The product is expected to give institutional investors like insurance companies and mutual funds access to more effective hedging tools, especially amid growing volatility in interest rates.
In the first trade, Kotak Life Insurance agreed to purchase Rs20 crore worth of 40-year, 7.34 per cent 2064 G-Secs from JP Morgan India, with delivery scheduled between five and seven years from now.
FRAs
Unlike earlier instruments such as forward rate agreements (FRAs) – which lacked binding delivery terms – bond forwards involve a contractual obligation to deliver the bond, bringing more certainty to long-term investment strategies.
“Bond forwards are a step in the right direction for hedging future risk,” said Mahesh Balasubramanian, MD at Kotak Life Insurance. “With bond forwards, the seller must deliver the bond at a future date, making it a more reliable risk management tool.”
For insurers, who often need to lock in yields now to meet future liabilities from policies sold today, bond forwards offer the ability to secure current returns even if interest rates fall in the future.
How are they different?
The key difference between bond forwards and FRAs lies in delivery and enforceability. While FRAs are settled in cash and based on interest rate differences, bond forwards require the actual delivery of bonds, bringing them closer to the physical nature of cash bond markets.
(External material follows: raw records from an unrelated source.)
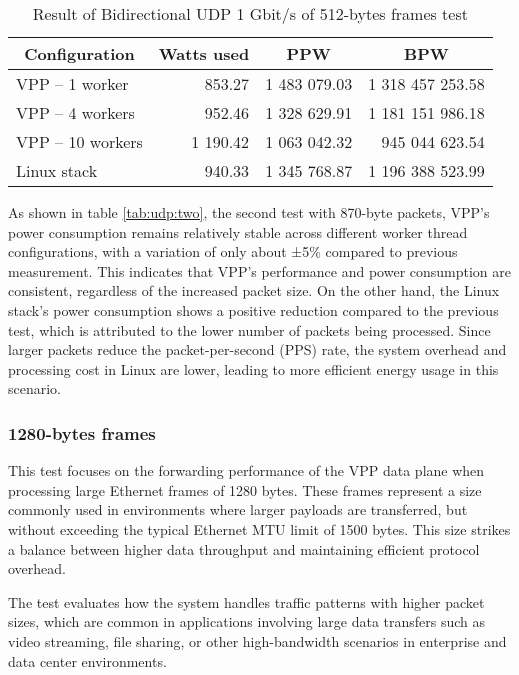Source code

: \begin{table}[h!]
\centering
\begin{tabular}{|l|r|r|r|}
\hline
\multicolumn{1}{|c|}{\textbf{Configuration}} &
\multicolumn{1}{c|}{\textbf{Watts used}} &
\multicolumn{1}{c|}{\textbf{PPW}} &
\multicolumn{1}{c|}{\textbf{BPW}} \\
\hline
VPP -- 1 worker & 853.27 & 1 483 079.03 & 1 318 457 253.58 \\
VPP -- 4 workers & 952.46 & 1 328 629.91 & 1 181 151 986.18 \\
VPP -- 10 workers & 1 190.42 & 1 063 042.32 & 945 044 623.54 \\
Linux stack & 940.33 & 1 345 768.87 & 1 196 388 523.99 \\
\hline
\end{tabular}
\caption{Result of Bidirectional UDP 1 Gbit/s of 512-bytes frames test}
\label{tab:udp:three}
\end{table}

As shown in table \ref{tab:udp:two}, the second test with 870-byte packets, 
VPP's power consumption remains relatively stable across different worker thread configurations, with a variation of only about ±5\% compared to previous measurement. 
This indicates that VPP's performance and power consumption are consistent, regardless of the increased packet size. 
On the other hand, the Linux stack's power consumption shows a positive reduction compared to the previous test, which is attributed to the lower number of packets being processed. 
Since larger packets reduce the packet-per-second (PPS) rate, the system overhead and processing cost in Linux are lower, leading to more efficient energy usage in this scenario.

\subsubsection{1280-bytes frames}
This test focuses on the forwarding performance of the VPP data plane when processing large Ethernet frames of 1280 bytes. 
These frames represent a size commonly used in environments where larger payloads are transferred, but without exceeding the typical Ethernet MTU limit of 1500 bytes. 
This size strikes a balance between higher data throughput and maintaining efficient protocol overhead.

The test evaluates how the system handles traffic patterns with higher packet sizes, which are common in applications involving large data transfers such as video streaming, 
file sharing, or other high-bandwidth scenarios in enterprise and data center environments.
This shift increases legal, accounting, and operational complexity – but also promises deeper market discipline and hedging precision.
Buy-and-hold market
Despite the landmark deal, volume in the forwards market remains subdued. In May 2025, total forwards trading—including FRAs and bond forwards – was around Rs6,000 crore.
Market participants are taking a wait-and-watch approach, as physical delivery requires significant changes in settlement infrastructure and risk management systems.
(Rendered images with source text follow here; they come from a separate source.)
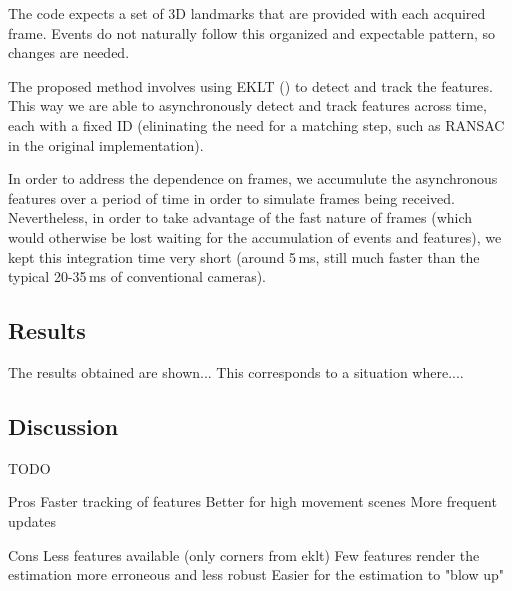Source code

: \documentclass[10pt,twocolumn]{IEEEtran}
\begin{document}
The code expects a set of 3D landmarks that are provided with each acquired frame. Events do not naturally follow this organized and expectable pattern, so changes are needed.

The proposed method involves using EKLT (\cite{gehrig2020eklt}) to detect and track the features. This way we are able to asynchronously detect and track features across time, each with a fixed ID (elininating the need for a matching step, such as RANSAC in the original implementation). 

In order to address the dependence on frames, we accumulute the asynchronous features over a period of time in order to simulate frames being received. Nevertheless, in order to take advantage of the fast nature of frames (which would otherwise be lost waiting for the accumulation of events and features), we kept this integration time very short (around 5\,ms, still much faster than the typical 20-35\,ms of conventional cameras).

\subsection{Results}

The results obtained are shown... This corresponds to a situation where....

\subsection{Discussion}

TODO

Pros
Faster tracking of features
Better for high movement scenes
More frequent updates

Cons
Less features available (only corners from eklt)
Few features render the estimation more erroneous and less robust
Easier for the estimation to "blow up"




\end{document}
“Volumes are low for now, but we expect them to rise as contracts evolve to accommodate physical delivery,” said a senior official at the Clearing Corporation of India Ltd (CCIL).
Another roadblock is mindset. India’s bond market remains dominated by long-only players – banks, insurance firms, pension funds – who often hold bonds to maturity and rarely trade. But unless there’s a cultural shift towards active trading, volume growth may be limited.
The Indian bond market functions more like an investment market than a trading one. “To boost volumes in bond forwards, we need broader participation and a willingness to actively manage interest rate risk,” said treasury head of a private. sector bank.
What’s Next?
While JP Morgan took the lead in this inaugural trade, more foreign and domestic players are expected to enter the space. As systems evolve and more insurers look for long-term hedging tools, bond forwards could gradually replace FRAs and become a core component of India’s fixed-income toolkit.
The big question now is whether this innovation will lead to a structural transformation in how India’s debt markets operate – from passive holding to active, hedged investing.